Task brief -
The answer must be one number: the count of lines in the data below that include "Analyzer".

------------------------------

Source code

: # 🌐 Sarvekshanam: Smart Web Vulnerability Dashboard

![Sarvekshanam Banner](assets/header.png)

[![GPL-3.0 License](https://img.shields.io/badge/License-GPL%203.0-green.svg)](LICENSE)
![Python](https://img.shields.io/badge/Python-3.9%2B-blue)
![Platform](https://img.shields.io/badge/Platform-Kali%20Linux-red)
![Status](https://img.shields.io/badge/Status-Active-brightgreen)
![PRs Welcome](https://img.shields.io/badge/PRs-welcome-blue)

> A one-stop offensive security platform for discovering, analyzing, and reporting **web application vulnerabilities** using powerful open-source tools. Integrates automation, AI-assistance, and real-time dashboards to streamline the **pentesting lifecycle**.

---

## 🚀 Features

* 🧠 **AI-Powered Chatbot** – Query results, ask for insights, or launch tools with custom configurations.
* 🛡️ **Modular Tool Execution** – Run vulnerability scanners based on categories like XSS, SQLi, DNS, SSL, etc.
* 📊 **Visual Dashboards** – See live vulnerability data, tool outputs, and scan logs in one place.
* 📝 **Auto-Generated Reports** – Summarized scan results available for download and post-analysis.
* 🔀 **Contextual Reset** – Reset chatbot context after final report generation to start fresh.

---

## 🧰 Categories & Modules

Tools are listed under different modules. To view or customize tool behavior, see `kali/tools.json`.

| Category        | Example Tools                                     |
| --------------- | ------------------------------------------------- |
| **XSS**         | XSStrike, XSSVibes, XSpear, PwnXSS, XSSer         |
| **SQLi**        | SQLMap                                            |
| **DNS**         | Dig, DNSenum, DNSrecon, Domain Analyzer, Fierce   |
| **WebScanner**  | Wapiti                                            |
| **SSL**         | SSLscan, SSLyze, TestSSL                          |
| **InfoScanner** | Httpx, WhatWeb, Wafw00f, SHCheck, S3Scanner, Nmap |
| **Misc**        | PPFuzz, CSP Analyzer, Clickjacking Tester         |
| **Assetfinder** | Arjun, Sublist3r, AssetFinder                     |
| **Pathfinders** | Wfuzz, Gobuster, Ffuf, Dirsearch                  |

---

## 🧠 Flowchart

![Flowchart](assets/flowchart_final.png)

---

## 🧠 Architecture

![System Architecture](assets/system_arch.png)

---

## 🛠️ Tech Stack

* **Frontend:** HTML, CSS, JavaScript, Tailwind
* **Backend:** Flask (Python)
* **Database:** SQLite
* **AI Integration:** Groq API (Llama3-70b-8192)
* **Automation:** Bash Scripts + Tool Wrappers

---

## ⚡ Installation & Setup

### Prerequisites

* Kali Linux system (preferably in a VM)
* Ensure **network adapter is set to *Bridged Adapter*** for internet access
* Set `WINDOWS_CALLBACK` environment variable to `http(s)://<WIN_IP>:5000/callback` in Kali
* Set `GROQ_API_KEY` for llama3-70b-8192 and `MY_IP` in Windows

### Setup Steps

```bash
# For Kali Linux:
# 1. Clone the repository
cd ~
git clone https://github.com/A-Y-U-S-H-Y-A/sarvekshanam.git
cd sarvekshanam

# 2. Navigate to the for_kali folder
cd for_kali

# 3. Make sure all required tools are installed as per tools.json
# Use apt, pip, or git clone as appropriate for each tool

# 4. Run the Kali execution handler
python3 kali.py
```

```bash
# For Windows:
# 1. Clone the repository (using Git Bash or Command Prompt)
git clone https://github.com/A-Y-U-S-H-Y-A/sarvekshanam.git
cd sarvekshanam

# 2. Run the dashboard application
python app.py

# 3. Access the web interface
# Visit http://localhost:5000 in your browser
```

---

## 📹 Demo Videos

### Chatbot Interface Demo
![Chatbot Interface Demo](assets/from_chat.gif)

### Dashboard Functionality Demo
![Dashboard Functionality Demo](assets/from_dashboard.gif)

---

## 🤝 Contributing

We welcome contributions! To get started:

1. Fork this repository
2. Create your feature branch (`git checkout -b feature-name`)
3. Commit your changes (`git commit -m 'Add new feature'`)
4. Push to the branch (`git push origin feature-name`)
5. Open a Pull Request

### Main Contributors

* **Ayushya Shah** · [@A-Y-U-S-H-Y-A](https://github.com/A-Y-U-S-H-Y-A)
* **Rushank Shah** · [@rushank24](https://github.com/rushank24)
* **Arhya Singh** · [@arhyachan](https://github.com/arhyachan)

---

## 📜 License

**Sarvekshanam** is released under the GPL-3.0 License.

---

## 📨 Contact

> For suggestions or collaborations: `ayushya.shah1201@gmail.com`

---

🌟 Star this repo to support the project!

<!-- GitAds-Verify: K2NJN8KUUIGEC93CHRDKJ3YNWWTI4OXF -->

------------------------------

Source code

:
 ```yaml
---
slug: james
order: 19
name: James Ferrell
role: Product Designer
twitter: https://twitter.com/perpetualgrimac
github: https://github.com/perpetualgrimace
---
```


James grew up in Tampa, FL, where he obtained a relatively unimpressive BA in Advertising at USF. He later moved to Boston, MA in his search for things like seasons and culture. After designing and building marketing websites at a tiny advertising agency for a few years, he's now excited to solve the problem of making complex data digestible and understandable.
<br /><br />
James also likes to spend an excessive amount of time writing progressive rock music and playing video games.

------------------------------

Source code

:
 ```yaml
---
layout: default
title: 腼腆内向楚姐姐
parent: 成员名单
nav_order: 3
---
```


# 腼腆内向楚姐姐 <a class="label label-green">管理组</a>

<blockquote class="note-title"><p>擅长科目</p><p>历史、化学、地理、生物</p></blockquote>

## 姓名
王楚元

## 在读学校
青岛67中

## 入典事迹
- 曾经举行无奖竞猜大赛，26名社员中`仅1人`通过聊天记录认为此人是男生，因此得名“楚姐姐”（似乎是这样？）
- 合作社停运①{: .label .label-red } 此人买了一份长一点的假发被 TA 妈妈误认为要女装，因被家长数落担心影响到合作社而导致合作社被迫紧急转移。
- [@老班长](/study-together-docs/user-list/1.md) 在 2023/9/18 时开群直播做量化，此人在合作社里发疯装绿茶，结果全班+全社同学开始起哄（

------------------------------

Result below -
2